As entidades que assinam este Manifesto – Sociedades psicanalíticas, Escolas de Psicanálise e Associações de psicanalistas – vêm a público manifestar sua imensa apreensão diante de um cenário que, de maneira flagrante, vem pondo em risco o Estado Democrático de Direito que com grande esforço conquistamos, e que vem sustentando a sociedade brasileira nos últimos trinta anos.  Não podemos deixar que isso aconteça! 

A democracia é o único fiador de nosso futuro como nação, é o único caminho em direção a uma sociedade livre, justa e fraterna.

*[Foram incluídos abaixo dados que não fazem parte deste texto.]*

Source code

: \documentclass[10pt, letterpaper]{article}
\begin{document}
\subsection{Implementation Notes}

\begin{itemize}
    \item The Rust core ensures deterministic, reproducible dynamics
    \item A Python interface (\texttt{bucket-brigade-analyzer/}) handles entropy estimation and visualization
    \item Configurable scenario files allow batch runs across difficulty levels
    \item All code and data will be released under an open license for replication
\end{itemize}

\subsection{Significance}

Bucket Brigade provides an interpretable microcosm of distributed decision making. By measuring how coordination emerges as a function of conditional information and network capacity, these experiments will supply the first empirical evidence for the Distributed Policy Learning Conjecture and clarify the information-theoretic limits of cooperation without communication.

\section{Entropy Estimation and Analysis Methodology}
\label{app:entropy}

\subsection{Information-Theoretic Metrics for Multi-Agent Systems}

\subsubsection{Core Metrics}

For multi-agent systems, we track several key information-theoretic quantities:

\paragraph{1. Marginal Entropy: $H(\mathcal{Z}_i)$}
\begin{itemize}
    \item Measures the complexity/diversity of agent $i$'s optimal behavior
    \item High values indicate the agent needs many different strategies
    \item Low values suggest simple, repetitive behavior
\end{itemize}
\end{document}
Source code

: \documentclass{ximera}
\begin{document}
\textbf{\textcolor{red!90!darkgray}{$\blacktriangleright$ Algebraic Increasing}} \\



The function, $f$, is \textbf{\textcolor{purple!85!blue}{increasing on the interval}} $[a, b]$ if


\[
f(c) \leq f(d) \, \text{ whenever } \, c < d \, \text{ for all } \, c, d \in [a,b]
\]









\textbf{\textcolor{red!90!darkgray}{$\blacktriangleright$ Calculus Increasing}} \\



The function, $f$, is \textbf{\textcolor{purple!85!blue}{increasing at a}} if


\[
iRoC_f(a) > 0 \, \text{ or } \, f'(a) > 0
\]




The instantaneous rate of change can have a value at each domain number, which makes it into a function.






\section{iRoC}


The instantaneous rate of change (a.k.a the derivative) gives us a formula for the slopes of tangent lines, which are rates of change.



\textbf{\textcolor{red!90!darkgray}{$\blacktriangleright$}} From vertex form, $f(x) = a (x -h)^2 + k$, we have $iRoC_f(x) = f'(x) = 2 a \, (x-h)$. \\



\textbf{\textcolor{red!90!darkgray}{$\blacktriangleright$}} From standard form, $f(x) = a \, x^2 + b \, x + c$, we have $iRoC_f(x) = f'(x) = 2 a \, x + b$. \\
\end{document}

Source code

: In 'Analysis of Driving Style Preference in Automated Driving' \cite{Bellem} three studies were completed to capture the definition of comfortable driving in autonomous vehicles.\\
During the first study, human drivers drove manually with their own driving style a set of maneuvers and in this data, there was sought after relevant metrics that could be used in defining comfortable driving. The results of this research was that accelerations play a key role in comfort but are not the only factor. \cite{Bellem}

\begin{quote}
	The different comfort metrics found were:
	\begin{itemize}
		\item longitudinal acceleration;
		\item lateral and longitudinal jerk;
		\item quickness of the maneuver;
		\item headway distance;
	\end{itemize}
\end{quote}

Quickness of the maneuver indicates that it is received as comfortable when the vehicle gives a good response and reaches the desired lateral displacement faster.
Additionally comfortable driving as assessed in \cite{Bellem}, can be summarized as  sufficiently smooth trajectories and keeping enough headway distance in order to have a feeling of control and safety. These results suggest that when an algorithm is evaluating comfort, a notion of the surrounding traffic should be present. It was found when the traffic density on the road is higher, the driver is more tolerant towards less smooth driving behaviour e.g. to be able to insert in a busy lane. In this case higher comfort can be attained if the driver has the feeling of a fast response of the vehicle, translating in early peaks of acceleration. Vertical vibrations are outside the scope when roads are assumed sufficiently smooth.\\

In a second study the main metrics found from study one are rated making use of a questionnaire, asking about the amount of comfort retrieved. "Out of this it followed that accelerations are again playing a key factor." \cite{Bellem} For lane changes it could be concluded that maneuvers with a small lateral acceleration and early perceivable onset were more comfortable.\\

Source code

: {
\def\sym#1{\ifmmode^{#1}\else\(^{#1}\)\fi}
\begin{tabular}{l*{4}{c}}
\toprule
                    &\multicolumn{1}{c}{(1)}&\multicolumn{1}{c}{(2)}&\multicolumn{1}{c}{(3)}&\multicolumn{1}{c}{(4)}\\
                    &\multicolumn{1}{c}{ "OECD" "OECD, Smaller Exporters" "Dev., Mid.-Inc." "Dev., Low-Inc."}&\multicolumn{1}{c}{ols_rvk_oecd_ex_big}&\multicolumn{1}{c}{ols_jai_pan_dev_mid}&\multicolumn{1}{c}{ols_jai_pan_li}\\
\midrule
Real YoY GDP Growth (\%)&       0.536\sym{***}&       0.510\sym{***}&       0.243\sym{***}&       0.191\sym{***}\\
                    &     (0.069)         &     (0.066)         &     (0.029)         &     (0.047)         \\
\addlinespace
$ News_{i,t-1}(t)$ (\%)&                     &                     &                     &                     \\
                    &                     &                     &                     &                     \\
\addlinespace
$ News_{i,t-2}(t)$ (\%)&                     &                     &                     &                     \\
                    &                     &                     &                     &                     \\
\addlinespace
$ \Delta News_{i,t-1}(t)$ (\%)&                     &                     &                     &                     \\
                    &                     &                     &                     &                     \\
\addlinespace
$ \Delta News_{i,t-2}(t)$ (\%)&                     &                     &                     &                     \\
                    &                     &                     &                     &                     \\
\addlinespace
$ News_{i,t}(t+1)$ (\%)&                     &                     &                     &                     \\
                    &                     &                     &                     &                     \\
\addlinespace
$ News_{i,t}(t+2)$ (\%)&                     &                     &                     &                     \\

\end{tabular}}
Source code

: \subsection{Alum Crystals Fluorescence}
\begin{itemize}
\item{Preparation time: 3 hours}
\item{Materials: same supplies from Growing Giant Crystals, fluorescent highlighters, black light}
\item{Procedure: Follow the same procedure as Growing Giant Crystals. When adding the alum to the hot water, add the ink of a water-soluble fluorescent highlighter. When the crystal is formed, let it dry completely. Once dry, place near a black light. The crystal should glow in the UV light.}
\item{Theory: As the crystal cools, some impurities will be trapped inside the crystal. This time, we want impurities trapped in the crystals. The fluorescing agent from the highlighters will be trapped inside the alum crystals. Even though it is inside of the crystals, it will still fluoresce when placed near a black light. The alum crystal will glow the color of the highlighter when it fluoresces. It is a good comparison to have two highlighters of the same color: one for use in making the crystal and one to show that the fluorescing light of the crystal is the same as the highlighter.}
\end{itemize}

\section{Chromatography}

Para mantê-la é preciso sustentar o direito inalienável de livre expressão de ideias, e de associação – que se traduzem na diversidade política, cultural, religiosa e sexual, e no repúdio a toda forma de preconceito, opressão social, racial ou sexual. É necessário apostar na construção de uma sociedade que busque de forma permanente reduzir a abjeta desigualdade econômica que ainda nos caracteriza.

Por isso, instamos todos os brasileiros a usarem conscientemente seu voto como um instrumento de defesa dos valores essenciais da democracia. O momento que vivemos não admite hesitação!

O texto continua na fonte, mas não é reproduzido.